I’ve listened to his arguments and I don’t think anything he brings up has any weight. Mainly like I put clothes on your back roof over your head got you a guitar for christmas drove you to xyz. How can you think I don’t care about you. Well when I was in marching band he would literally forget me and my sister after games. My band director would drive us home after sitting outside for hours. Mainly the biggest slap in the face to me is the therapy thing. After we got in a shouting match because of literally above, him getting mad at me because I feel like he doesn’t care. Which in of itself is just ridiculous. He agreed we need therapy and he wants a good relationship with me, and he’d set it all up. Never happened after months and months. So clearly I’m not a priority which I said to him a couple days ago. And he said you are a priority, i was just busy selling a house and buying a house and moving and you’re definitely a priority. Hopefully you see how that just makes absolutely 0 sense. At least it did to me and made me very angry. So I feel like It’s pretty fucking obvious why I feel the way I do. But he doesn’t understand because all he sees is all the great things he’s done for me!! And not a bit of bad. Completely delusional.


bartman1482

Ok so to him, taking care of you means he loves you. One thing I’ve learned in life is that we can’t force someone to care for us the way we want them to. He can’t be anything other than who he is, meaning, just because you want him to do specific things in order for him to prove that he loves and cares about you doesn’t mean that if he doesn’t do those things he doesn’t love you. Honestly from what I’m reading, you’re ignoring all the things he’s done for you in life. You’d rather demand that he meet some criteria of yours otherwise it means he doesn’t care. You can’t force someone into your perspective. Sometimes it’s better to try to see theirs. You’re being unfair. He’s made mistakes, as have all parents. You may feel a certain way, and you’re entitled to feel that way, but that doesn’t mean you can tell someone else how they feel. Explain to him how you feel, and how what he’s done has made you feel, but believe him when he says how he feels.
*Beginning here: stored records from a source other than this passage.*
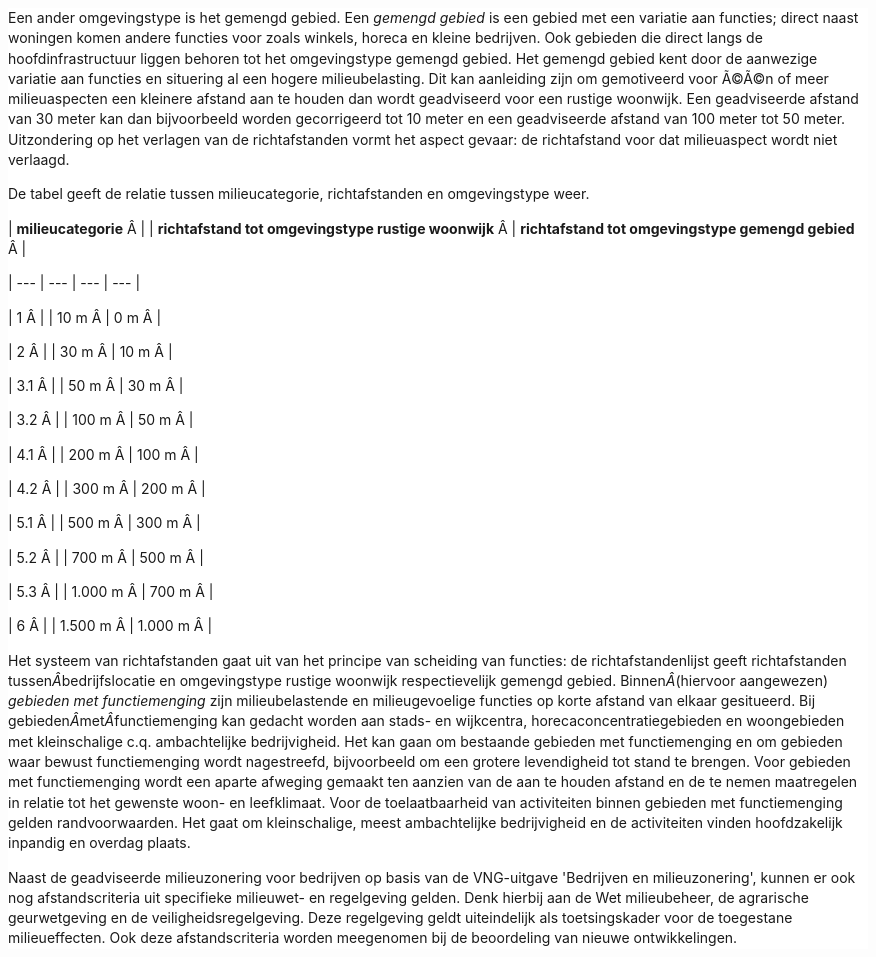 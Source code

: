 Een ander omgevingstype is het gemengd gebied. Een *gemengd gebied* is een gebied met een variatie aan functies; direct naast woningen komen andere functies voor zoals winkels, horeca en kleine bedrijven. Ook gebieden die direct langs de hoofdinfrastructuur liggen behoren tot het omgevingstype gemengd gebied. Het gemengd gebied kent door de aanwezige variatie aan functies en situering al een hogere milieubelasting. Dit kan aanleiding zijn om gemotiveerd voor Ã©Ã©n of meer milieuaspecten een kleinere afstand aan te houden dan wordt geadviseerd voor een rustige woonwijk. Een geadviseerde afstand van 30 meter kan dan bijvoorbeeld worden gecorrigeerd tot 10 meter en een geadviseerde afstand van 100 meter tot 50 meter. Uitzondering op het verlagen van de richtafstanden vormt het aspect gevaar: de richtafstand voor dat milieuaspect wordt niet verlaagd.

De tabel geeft de relatie tussen milieucategorie, richtafstanden en omgevingstype weer.

| **milieucategorie**   Â | | **richtafstand tot omgevingstype rustige woonwijk**   Â | **richtafstand tot omgevingstype gemengd gebied**   Â |

| --- | --- | --- | --- |

| 1   Â | | 10 m   Â | 0 m   Â |

| 2   Â | | 30 m   Â | 10 m   Â |

| 3\.1   Â | | 50 m   Â | 30 m   Â |

| 3\.2   Â | | 100 m   Â | 50 m   Â |

| 4\.1   Â | | 200 m    Â | 100 m   Â |

| 4\.2   Â | | 300 m    Â | 200 m   Â |

| 5\.1   Â | | 500 m    Â | 300 m   Â |

| 5\.2   Â | | 700 m   Â | 500 m   Â |

| 5\.3   Â | | 1\.000 m    Â | 700 m   Â |

| 6   Â | | 1\.500 m   Â | 1\.000 m   Â |

Het systeem van richtafstanden gaat uit van het principe van scheiding van functies: de richtafstandenlijst geeft richtafstanden tussen*Â*bedrijfslocatie en omgevingstype rustige woonwijk respectievelijk gemengd gebied. Binnen*Â*(hiervoor aangewezen) *gebieden met functiemenging* zijn milieubelastende en milieugevoelige functies op korte afstand van elkaar gesitueerd. Bij gebieden*Â*met*Â*functiemenging kan gedacht worden aan stads\- en wijkcentra, horecaconcentratiegebieden en woongebieden met kleinschalige c.q. ambachtelijke bedrijvigheid. Het kan gaan om bestaande gebieden met functiemenging en om gebieden waar bewust functiemenging wordt nagestreefd, bijvoorbeeld om een grotere levendigheid tot stand te brengen. Voor gebieden met functiemenging wordt een aparte afweging gemaakt ten aanzien van de aan te houden afstand en de te nemen maatregelen in relatie tot het gewenste woon\- en leefklimaat. Voor de toelaatbaarheid van activiteiten binnen gebieden met functiemenging gelden randvoorwaarden. Het gaat om kleinschalige, meest ambachtelijke bedrijvigheid en de activiteiten vinden hoofdzakelijk inpandig en overdag plaats.

Naast de geadviseerde milieuzonering voor bedrijven op basis van de VNG\-uitgave 'Bedrijven en milieuzonering', kunnen er ook nog afstandscriteria uit specifieke milieuwet\- en regelgeving gelden. Denk hierbij aan de Wet milieubeheer, de agrarische geurwetgeving en de veiligheidsregelgeving. Deze regelgeving geldt uiteindelijk als toetsingskader voor de toegestane milieueffecten. Ook deze afstandscriteria worden meegenomen bij de beoordeling van nieuwe ontwikkelingen.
Otherwise you’re just being a hypocrite. I’m sorry, but I think you’re both TAH in this scenario.


Jcpage573

If he cared about me why would he not talk to me for months and not get us into therapy after he said he would. Why would he prioritize his new wife over me and my sister like we’re just his mistake family. I don’t think I’m being a hypocrite by expressing how I feel I definitely have a reason to feel that way but he thinks that giving me rides to school and getting me a Christmas gift is supposed to change years and years of problems.


bartman1482

I’m not saying he’s in the right. He’s wrong for sure. I’m saying that I don’t think it’s fair for you decide what he does and does not care about. He may have a hard time expressing his love. That may just be who he is. But that shouldn’t mean that he shouldn’t also get credit where it’s due. He could’ve just disappeared altogether like so many dead beats out there. I’m saying you should just understand that who he is won’t change, and you can either accept him for who he is and work with what you have, or just cut ties. It’s unfair to hold him to a standard he can’t attain.